O crime ocorreu na madrugada de 2 de fevereiro. Frederico, de 36 anos, terá mantido um relacionamento com Edite por alguns meses. Dias antes, ela tinha terminado a relação. Ele não se terá conformado.
Perante as recusas em reatar o namoro, decidiu montar uma emboscada.
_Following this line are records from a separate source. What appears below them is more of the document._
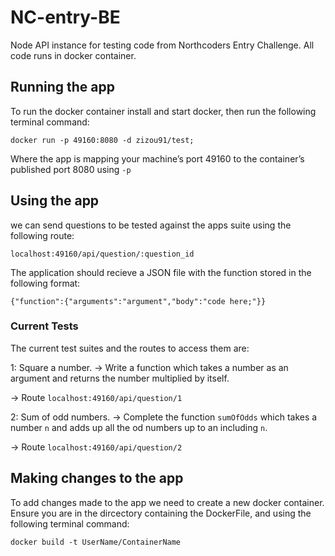 # NC-entry-BE

Node API instance for testing code from Northcoders Entry Challenge. All code runs in docker container.

## Running the app

To run the docker container install and start docker, then run the following terminal command:

`docker run -p 49160:8080 -d zizou91/test;`

Where the app is mapping your machine’s port 49160 to the container’s published port 8080 using `-p`

## Using the app

we can send questions to be tested against the apps suite using the following route:

`localhost:49160/api/question/:question_id`

The application should recieve a JSON file with the function stored in the following format:

`{"function":{"arguments":"argument","body":"code here;"}}`

### Current Tests

The current test suites and the routes to access them are:

1: Square a number.
-> Write a function which takes a number as an argument and returns the number multiplied by itself.

-> Route
`localhost:49160/api/question/1`


2: Sum of odd numbers.
-> Complete the function `sumOfOdds` which takes a number `n` and adds up all the od numbers up to an including `n`.

-> Route
`localhost:49160/api/question/2`


## Making changes to the app

To add changes made to the app we need to create a new docker container. Ensure you are in the dircectory containing the DockerFile, and using the following terminal command:

`docker build -t UserName/ContainerName`

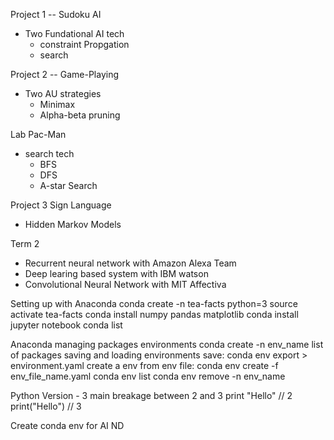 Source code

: Project 1 -- Sudoku AI

* Two Fundational AI tech
    - constraint Propgation
    - search

Project 2 -- Game-Playing

* Two AU strategies
    - Minimax
    - Alpha-beta pruning
    
Lab Pac-Man

* search tech
    - BFS
    - DFS
    - A-star Search

Project 3 Sign Language

* Hidden Markov Models

Term 2 

* Recurrent neural network with Amazon Alexa Team
* Deep learing based system with IBM watson
* Convolutional Neural Network with MIT Affectiva

Setting up with Anaconda
    conda create -n tea-facts python=3
    source activate tea-facts
    conda install numpy pandas matplotlib
    conda install jupyter notebook
    conda list

Anaconda
    managing packages
    environments
        conda create -n env_name list of packages
    saving and loading environments 
        save: conda env export > environment.yaml
        create a env from env file: conda env create -f env_file_name.yaml
        conda env list
        conda env remove -n env_name

Python Version - 3 
    main breakage between 2 and 3
        print "Hello" // 2
        print("Hello") // 3

Create conda env for AI ND

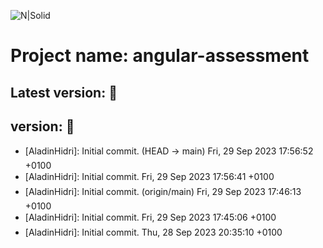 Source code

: ![N|Solid](https://media-exp1.licdn.com/dms/image/C510BAQE21IoXP9yPYw/company-logo_200_200/0?e=2159024400&v=beta&t=0uhJ81EqlzI5fsk_9AeBSaPu9S8WmyvGiEWxKWFioP4)
# Project name: angular-assessment
## Latest version:   :rocket:
## version:   :rocket:

* [AladinHidri]: Initial commit. (HEAD -> main) Fri, 29 Sep 2023 17:56:52 +0100
* [AladinHidri]: Initial commit. Fri, 29 Sep 2023 17:56:41 +0100
* [AladinHidri]: Initial commit. (origin/main) Fri, 29 Sep 2023 17:46:13 +0100
* [AladinHidri]: Initial commit. Fri, 29 Sep 2023 17:45:06 +0100
* [AladinHidri]: Initial commit. Thu, 28 Sep 2023 20:35:10 +0100

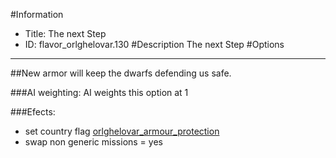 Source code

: #Information
 - Title: The next Step
 - ID: flavor_orlghelovar.130
#Description
The next Step
#Options

___
##New armor will keep the dwarfs defending us safe.

###AI weighting:
AI weights this option at 1


###Efects:<ul><li>set country flag [orlghelovar_armour_protection](../flags/orlghelovar_armour_protection.md)</li><li>swap non generic missions = yes</li></ul>
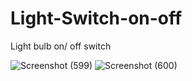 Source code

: # Light-Switch-on-off
Light bulb on/ off switch 


![Screenshot (599)](https://github.com/user-attachments/assets/6886d920-c7ee-44bf-a8bf-ddc30fde209e)
![Screenshot (600)](https://github.com/user-attachments/assets/a9a240ed-a894-4c2d-83db-8b455bb62768)
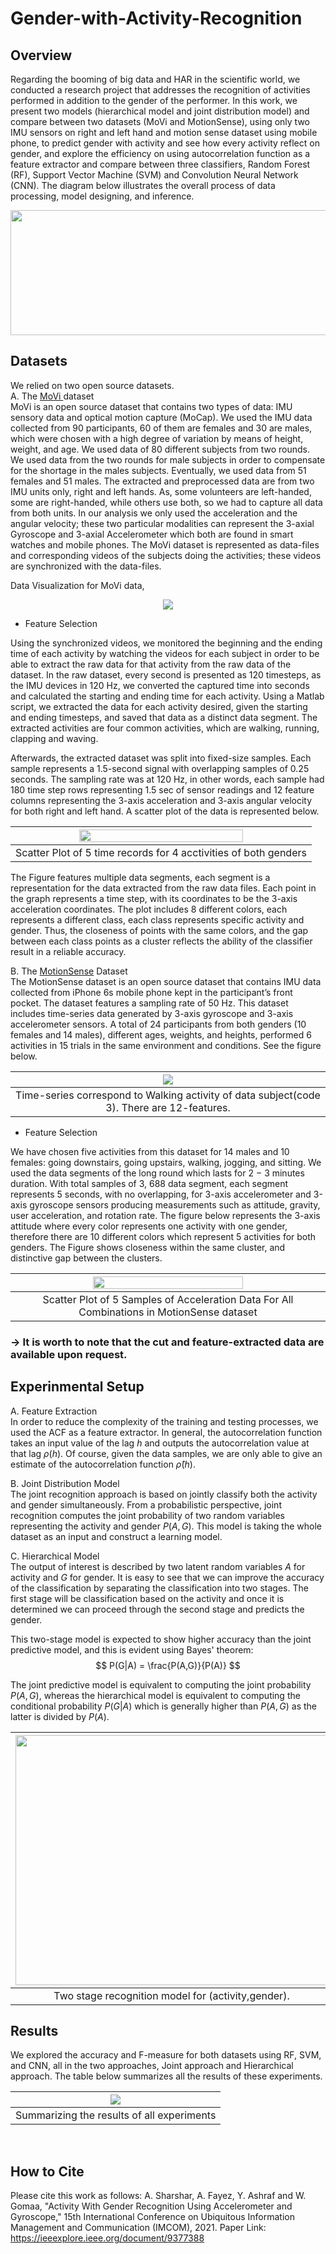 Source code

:# Gender-with-Activity-Recognition

## Overview

Regarding the booming of big data and HAR in the scientific world, we conducted a research project that addresses the recognition of activities performed in addition to the gender of the performer. In this work, we present two models (hierarchical model and joint distribution model) and compare between two datasets (MoVi and MotionSense), using only two IMU sensors on right and left hand and motion sense dataset using mobile phone, to predict gender with activity and see how every activity reflect on gender, and explore the efficiency on using autocorrelation function as a feature extractor and compare between three classifiers, Random Forest (RF), Support Vector Machine (SVM) and Convolution Neural Network (CNN).
The diagram below illustrates the overall process of data processing, model designing, and inference.  
<p align="center">
<img src="https://user-images.githubusercontent.com/61229902/170962144-66ba0511-db33-4c87-a7cd-1b8906058ed1.png" width="900" height="200" />
</p>

<!-- <p align="center">
<img src="https://user-images.githubusercontent.com/61229902/170965290-d462820d-0c0d-465b-8615-b68893f27bbb.png" width="200" height="300" />
</p> -->
## Datasets
We relied on two open source datasets. <br>
A. The <a href=https://www.biomotionlab.ca/movi/> MoVi </a> dataset <br>
MoVi is an open source dataset that contains
two types of data: IMU sensory data and optical motion capture (MoCap). We used the IMU data collected from 90 participants, 60 of them are females and 30 are males, which were chosen with a high degree of variation by means of height, weight, and age. We used data of 80 different subjects from two rounds. We used data from the two rounds for male subjects in order to compensate for the shortage in the males subjects. Eventually, we used data from 51 females and 51 males. The extracted and preprocessed data are from two IMU units only, right and left hands. As, some volunteers are left-handed, some are right-handed, while others use both, so we had to capture all data from both units. In our analysis we only used the acceleration and the angular velocity; these two particular modalities can represent the 3-axial Gyroscope and 3-axial Accelerometer which both are found in smart watches and mobile phones. The MoVi dataset is represented as data-files and corresponding videos of the subjects doing the activities; these videos are synchronized with the data-files. 

Data Visualization for MoVi data, 
<p align="center">
<img src="https://github.com/saeed1262/MoVi-Toolbox/blob/352621e742ff8f745c3ada417d3db22d0ddf31ae/demo.gif" />
</p>

- Feature Selection <br>

Using the synchronized videos, we monitored the beginning and the ending
time of each activity by watching the videos for each subject in order to be able to extract the raw data for that activity from the raw data of the dataset. In the raw dataset, every second is presented as 120 timesteps, as the IMU devices in 120 Hz, we converted the captured time into seconds and calculated the starting and ending time for each activity. Using a Matlab script, we extracted the data for each activity desired, given the starting and ending timesteps, and saved that data as a distinct data segment. The extracted activities are four common activities, which are walking, running, clapping and waving.

Afterwards, the extracted dataset was split into fixed-size samples. Each sample represents a 1.5-second signal with overlapping samples of 0.25 seconds. The sampling rate was at 120 Hz, in other words, each sample had 180 time step rows representing 1.5 sec of sensor readings and 12 feature columns representing the 3-axis acceleration and 3-axis angular velocity for both right and left hand. A scatter plot of the data is represented below.

<!-- <p align="center"> -->
| <img src="https://user-images.githubusercontent.com/61229902/171028549-f930f77a-0caf-4fca-8cec-101b479ade6a.png"  width="75%"  class="img-responsive"> |
|:---:|
| Scatter Plot of 5 time records for 4 acctivities of both genders |
<!-- </p> -->


The Figure features multiple data segments, each segment is a representation for the data extracted from the raw data files. Each point in the graph represents a time step, with its coordinates to be the 3-axis acceleration coordinates. The plot includes 8 different colors, each represents a different class, each class represents specific activity and gender. Thus, the closeness of points with the same colors, and the gap between each class points as a cluster reflects the ability of the classifier result in a reliable accuracy.




B. The <a href = "https://github.com/mmalekzadeh/motion-sense">MotionSense</a> Dataset <br>
The MotionSense dataset is an open source dataset that
contains IMU data collected from iPhone 6s mobile phone
kept in the participant’s front pocket. The dataset features
a sampling rate of 50 Hz. This dataset includes time-series
data generated by 3-axis gyroscope and 3-axis accelerometer
sensors. A total of 24 participants from both genders (10
females and 14 males), different ages, weights, and heights,
performed 6 activities in 15 trials in the same environment and
conditions. See the figure below. 

| <img src="https://github.com/mmalekzadeh/motion-sense/blob/master/materials/desc.png" class="img-responsive"> |
|:---:|
| Time-series correspond to Walking activity of data subject(code 3). There are 12-features. |

- Feature Selection <br>

We have chosen five activities from this dataset for 14 males
and 10 females: going downstairs, going upstairs, walking,
jogging, and sitting. We used the data segments of the long
round which lasts for 2 − 3 minutes duration. With total
samples of 3, 688 data segment, each segment represents 5
seconds, with no overlapping, for 3-axis accelerometer and
3-axis gyroscope sensors producing measurements such as
attitude, gravity, user acceleration, and rotation rate. The figure below
represents the 3-axis attitude where every color represents
one activity with one gender, therefore there are 10 different
colors which represent 5 activities for both genders. The Figure
shows closeness within the same cluster, and distinctive gap
between the clusters. 

| <img src="https://user-images.githubusercontent.com/61229902/171030205-2d3dbf35-2f77-423f-9e3f-adf37d19d3a4.png"  width="70%"  class="img-responsive"> |
|:---:|
| Scatter Plot of 5 Samples of Acceleration Data For All Combinations in MotionSense dataset |
### → It is worth to note that the cut and feature-extracted data are available upon request.

## Experinmental Setup

A. Feature Extraction <br>
In order to reduce the complexity of the training and testing processes, we used the ACF as a feature extractor. In general, the autocorrelation function takes an input value of the lag $h$ and outputs the autocorrelation value at that lag $\rho(h)$. Of course, given the data samples, we are only able to give an estimate of the autocorrelation function $\hat{\rho}(h)$. 

B. Joint Distribution Model  <br>
The joint recognition approach is based on jointly classify both the activity and gender simultaneously.
From a probabilistic perspective, joint recognition computes the joint probability of two random variables representing the activity and gender $P(A,G)$. This model is taking the whole dataset as an input and construct a learning model. 

C. Hierarchical Model <br>
The output of interest is described by two latent random variables $A$ for activity and $G$ for gender. It is easy to see that we can improve the accuracy of the classification by separating the classification into two stages. The first stage will be classification based on the activity and once it is determined we can proceed through the second stage and predicts the gender.

This two-stage model is expected to show higher accuracy than the joint predictive model, and this is evident using Bayes' theorem:
$$ P(G|A) = \frac{P(A,G)}{P(A)} $$

The joint predictive model is equivalent to computing the joint probability $P(A,G)$, whereas the hierarchical
model is equivalent to computing the conditional probability $P(G|A)$ which is generally higher than $P(A,G)$ as the latter is divided by $P(A)$.

| <img src="https://user-images.githubusercontent.com/61229902/171032304-4e762058-bb74-439f-9a9d-f234d81097d4.jpeg" width="500" height="400" class="img-responsive"> |
|:---:|
| Two stage recognition model for (activity,gender). |

## Results
We explored the accuracy and F-measure for both datasets using RF, SVM, and CNN, all in the two approaches, Joint approach and Hierarchical approach. The table below  summarizes all the results of these experiments.

| <img src="https://user-images.githubusercontent.com/61229902/171033620-854278a4-1f86-4655-987b-4c1e7638584d.jpeg" class="img-responsive"> |
|:---:|
| Summarizing the results of all experiments |

<br>


<!-- - The main.rar file includes the raw data extracted from the .mat files downloaded, while the FINAL.rar resembles the data overlapped preprocessed, and used for the training -->

## How to Cite
Please cite this work as follows:
A. Sharshar, A. Fayez, Y. Ashraf and W. Gomaa, "Activity With Gender Recognition Using Accelerometer and Gyroscope," 15th International Conference on Ubiquitous Information Management and Communication (IMCOM), 2021.
Paper Link: https://ieeexplore.ieee.org/document/9377388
Conhecia as rotinas de Edite e esperou por ela no parque de estacionamento junto a sua casa, na Avenida de Ceuta, em Lisboa. Surpreendeu Edite quanto esta se preparava para entrar no carro. Atingiu-a com quatro tiros, dois deles na zona da cabeça.
O corpo de Edite foi descoberto por um vizinho pelas 4.30 horas. O assassino já se tinha colocado em fuga. Os bombeiros ainda tentaram manobras de reanimação, mas sem sucesso. Segundo a PJ, "foi possível perceber que o autor dos factos iniciou fuga de Lisboa rumo ao sul do país". Pelo caminho aproveitou para se desfazer da arma. Os inspetores telefonaram-lhe e convenceram-no a entregar-se na PJ de Faro. Esta quarta-feira foi apresentado a primeiro interrogatório judicial e ficou em prisão preventiva.